Opinión
Por
  • César Martín-Gómez

Cruzar la calle para hacer mejor arquitectura

Huesca calle Cabestany
Calle Cabestany de Huesca
D.A.

Cuenta la leyenda urbana de la historia reciente de la arquitectura que Anne Lacaton y Jean-Philippe Vassal -ganadores el día 16 de marzo del premio Pritzker, el ‘Nobel’ de la Arquitectura- cansados de no encontrar las soluciones que necesitaban en su Escuela de Arquitectura en Burdeos, las encontraron hablando con sus colegas del edificio de enfrente. Al cruzar la calle, en la Escuela de Ingenieros Agrónomos, eran expertos en la construcción y mantenimiento, de invernaderos.

Precisamente el uso de esta herramienta proyectual permite explicar y entender mejor la dimensión del trabajo de estos grandes profesionales de la arquitectura.
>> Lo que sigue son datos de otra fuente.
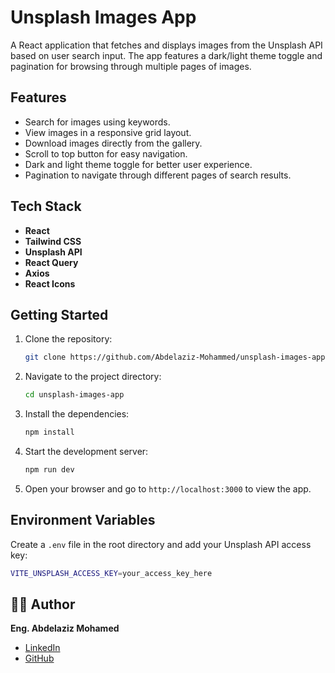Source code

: # Unsplash Images App

A React application that fetches and displays images from the Unsplash API based on user search input. The app features a dark/light theme toggle and pagination for browsing through multiple pages of images.

## Features

- Search for images using keywords.
- View images in a responsive grid layout.
- Download images directly from the gallery.
- Scroll to top button for easy navigation.
- Dark and light theme toggle for better user experience.
- Pagination to navigate through different pages of search results.

## Tech Stack

- **React**
- **Tailwind CSS**
- **Unsplash API**
- **React Query**
- **Axios**
- **React Icons**

## Getting Started

1. Clone the repository:
   ```bash
   git clone https://github.com/Abdelaziz-Mohammed/unsplash-images-app.git
   ```
2. Navigate to the project directory:
   ```bash
   cd unsplash-images-app
   ```
3. Install the dependencies:
   ```bash
   npm install
   ```
4. Start the development server:
   ```bash
   npm run dev
   ```
5. Open your browser and go to `http://localhost:3000` to view the app.

## Environment Variables

Create a `.env` file in the root directory and add your Unsplash API access key:

```bash
VITE_UNSPLASH_ACCESS_KEY=your_access_key_here
```

## 👨‍💻 Author

**Eng. Abdelaziz Mohamed**

- [LinkedIn](https://www.linkedin.com/in/abdelaziz)
- [GitHub](https://github.com/Abdelaziz-Mohammed)
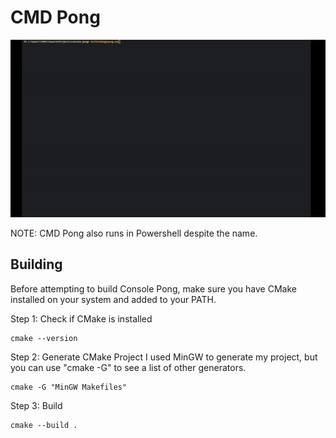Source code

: # CMD Pong

![Alt Text](/console-pong.gif)

NOTE: CMD Pong also runs in Powershell despite the name.

## Building

Before attempting to build Console Pong, make sure you have CMake 
installed on your system and added to your PATH.

Step 1: Check if CMake is installed
```
cmake --version
```
Step 2: Generate CMake Project
I used MinGW to generate my project, but you can use "cmake -G" to see a list of other generators.
```
cmake -G "MinGW Makefiles"
```
Step 3: Build
```
cmake --build .
```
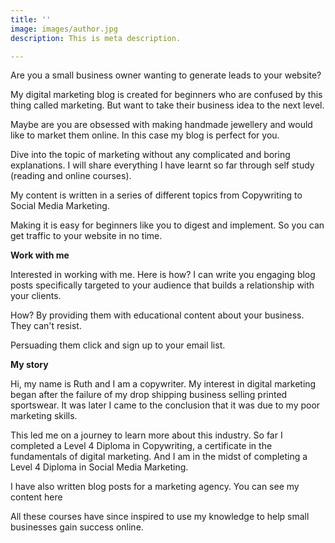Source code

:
 ```yaml
---
title: ''
image: images/author.jpg
description: This is meta description.

---
```

Are you a small business owner wanting to generate leads to your website?

My digital marketing blog is created for beginners who are confused by this thing called marketing. But want to take their business idea to the next level.

Maybe are you are obsessed with making handmade jewellery and would like to market them online. In this case my blog is perfect for you.

Dive into the topic of marketing without any complicated and boring explanations. I will share everything I have learnt so far through self study (reading and online courses).

My content is written in a series of different topics from Copywriting to Social Media Marketing. 

Making it is easy for beginners like you to digest and implement. So you can get traffic to your website in no time.

**Work with me**

Interested in working with me. Here is how? I can write you engaging blog posts specifically targeted to your audience that builds a relationship with your clients.

How? By providing them with educational content about your business. They can't resist.

Persuading them click and sign up to your email list.

**My story**

Hi, my name is Ruth and I am a copywriter. My interest in digital marketing began after the failure of my drop shipping business selling printed sportswear. It was later I came to the conclusion that it was due to my poor marketing skills.

This led me on a journey to learn more about this industry. So far I completed a Level 4 Diploma in Copywriting, a certificate in the fundamentals of digital marketing. And I am in the midst of completing a Level 4 Diploma in Social Media Marketing. 

I have also written blog posts for a marketing agency. You can see my content here

All these courses have since inspired to use my knowledge to help small businesses gain success online.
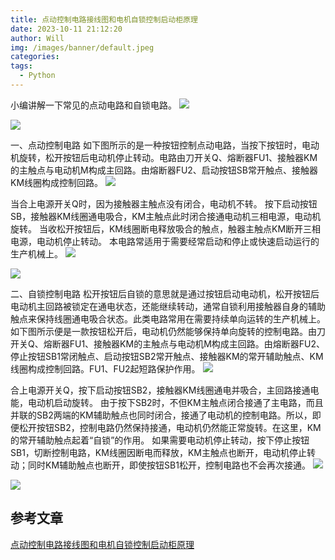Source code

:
 ```yaml
---
title: 点动控制电路接线图和电机自锁控制启动柜原理
date: 2023-10-11 21:12:20
author: Will
img: /images/banner/default.jpeg
categories: 
tags:
  - Python
---
```


小编讲解一下常见的点动电路和自锁电路。
![](/images/点动控制电路接线图和电机自锁控制启动柜原理/v2-976151d9e63784c5cb45792ac366fb39_b.jpeg)

![](/images/点动控制电路接线图和电机自锁控制启动柜原理/v2-b72d790479f60144bb0b24ebf66d9ca8_b.jpeg)

一、点动控制电路
如下图所示的是一种按钮控制点动电路，当按下按钮时，电动机旋转，松开按钮后电动机停止转动。电路由刀开关Q、熔断器FU1、接触器KM的主触点与电动机M构成主回路。由熔断器FU2、启动按钮SB常开触点、接触器KM线圈构成控制回路。
![](/images/点动控制电路接线图和电机自锁控制启动柜原理/v2-0f647de1c0f3689ce61ee89aa13b8310_b.jpeg)

当合上电源开关Q时，因为接触器主触点没有闭合，电动机不转。
按下启动按钮SB，接触器KM线圈通电吸合，KM主触点此时闭合接通电动机三相电源，电动机旋转。
当收松开按钮后，KM线圈断电释放吸合的触点，触器主触点KM断开三相电源，电动机停止转动。
本电路常适用于需要经常启动和停止或快速启动运行的生产机械上。
![](/images/点动控制电路接线图和电机自锁控制启动柜原理/v2-832f9d80b53faa7dd52f9109c8623ccc_b.jpeg)

![](/images/点动控制电路接线图和电机自锁控制启动柜原理/v2-65cf1bc7e8317c778358dde56d159bfb_b.jpeg)

二、自锁控制电路
松开按钮后自锁的意思就是通过按钮启动电动机，松开按钮后电动机主回路被锁定在通电状态，还能继续转动，通常自锁利用接触器自身的辅助触点来保持线圈通电吸合状态。此类电路常用在需要持续单向运转的生产机械上。
如下图所示便是一款按钮松开后，电动机仍然能够保持单向旋转的控制电路。由刀开关Q、熔断器FU1、接触器KM的主触点与电动机M构成主回路。由熔断器FU2、停止按钮SB1常闭触点、启动按钮SB2常开触点、接触器KM的常开辅助触点、KM线圈构成控制回路。FU1、FU2起短路保护作用。
![](/images/点动控制电路接线图和电机自锁控制启动柜原理/v2-9d0b61d74476b59a018122050821abfe_b.jpeg)

合上电源开关Q，按下启动按钮SB2，接触器KM线圈通电并吸合，主回路接通电能，电动机启动旋转。
由于按下SB2时，不但KM主触点闭合接通了主电路，而且并联的SB2两端的KM辅助触点也同时闭合，接通了电动机的控制电路。所以，即便松开按钮SB2，控制电路仍然保持接通，电动机仍然能正常旋转。在这里，KM的常开辅助触点起着“自锁”的作用。
如果需要电动机停止转动，按下停止按钮SB1，切断控制电路，KM线圈因断电而释放，KM主触点也断开，电动机停止转动；同时KM辅助触点也断开，即使按钮SB1松开，控制电路也不会再次接通。
![](/images/点动控制电路接线图和电机自锁控制启动柜原理/v2-23bb9f8dd3833948609264e5f5b7d040_b.jpeg)

![](/images/点动控制电路接线图和电机自锁控制启动柜原理/v2-84dde1376465b50b79a0ea7c725fc3f0_b.jpeg)



## 参考文章
[点动控制电路接线图和电机自锁控制启动柜原理](https://zhuanlan.zhihu.com/p/607692114)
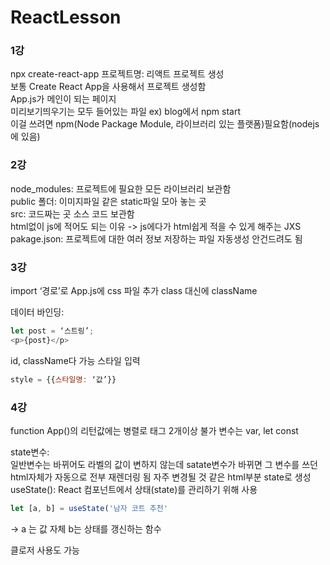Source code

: # ReactLesson

### 1강
npx create-react-app 프로젝트명: 리액트 프로젝트 생성  
보통 Create React App을 사용해서 프로젝트 생성함  
App.js가 메인이 되는 페이지  
미리보기띄우기는 모두 들어있는 파일 ex) blog에서 npm start  
이걸 쓰려면 npm(Node Package Module, 라이브러리 있는 플랫폼)필요함(nodejs에 있음)  

### 2강 
node_modules: 프로젝트에 필요한 모든 라이브러리 보관함  
public 폴더: 이미지파일 같은 static파일 모아 놓는 곳  
src: 코드짜는 곳 소스 코드 보관함  
html없이 js에 적어도 되는 이유 -> js에다가 html쉽게 적을 수 있게 해주는 JXS  
pakage.json: 프로젝트에 대한 여러 정보 저장하는 파일 자동생성 안건드려도 됨

### 3강
import ‘경로’로 App.js에 css 파일 추가 
class 대신에 className

데이터 바인딩:  
```javascript
let post = ‘스트링’;  
<p>{post}</p>  
```
id, className다 가능 
스타일 입력
```javascript
style = {{스타일명: ‘값’}}
```

### 4강
function App()의 리턴값에는 병렬로 태그 2개이상 불가
변수는 var, let const

state변수:  
일반변수는 바뀌어도 라벨의 값이 변하지 않는데
satate변수가 바뀌면 그 변수를 쓰던 html자체가 자동으로 전부 재렌더링 됨
자주 변경될 것 같은 html부분 state로 생성
useState():
	 React 컴포넌트에서 상태(state)를 관리하기 위해 사용
```javascript
let [a, b] = useState('남자 코트 추천'


```
-> a 는 값 자체 b는 상태를 갱신하는 함수
<p onClick={함수}>
클로저 사용도 가능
El mediático premio que acaban de recibir ha generado una cascada de artículos de opinión. En ellos se destaca la componente de compromiso social y medioambiental de sus obras. Se habla de su trabajo como artesanos herederos de Jean Prouvé o la coherencia entre la economía del proyecto y el lujo del espacio generoso para los usuarios del edificio. Incluso se habla de su contribución a la “arquitectura de la felicidad” (Luis Tena) y se comenta, con acertada precisión, que su trabajo es “la constatación de que no todos los alumnos de arquitectura pueden hacer un Guggenheim, pero sí pueden mejorar la vida de las personas” (Anatxu Zabalbeascoa).

Todos estos testimonios tienen razón: Lacaton y Vassal merecen el Pritzker y los numerosos elogios que no dejan de prodigarles. No obstante, no siempre fue así.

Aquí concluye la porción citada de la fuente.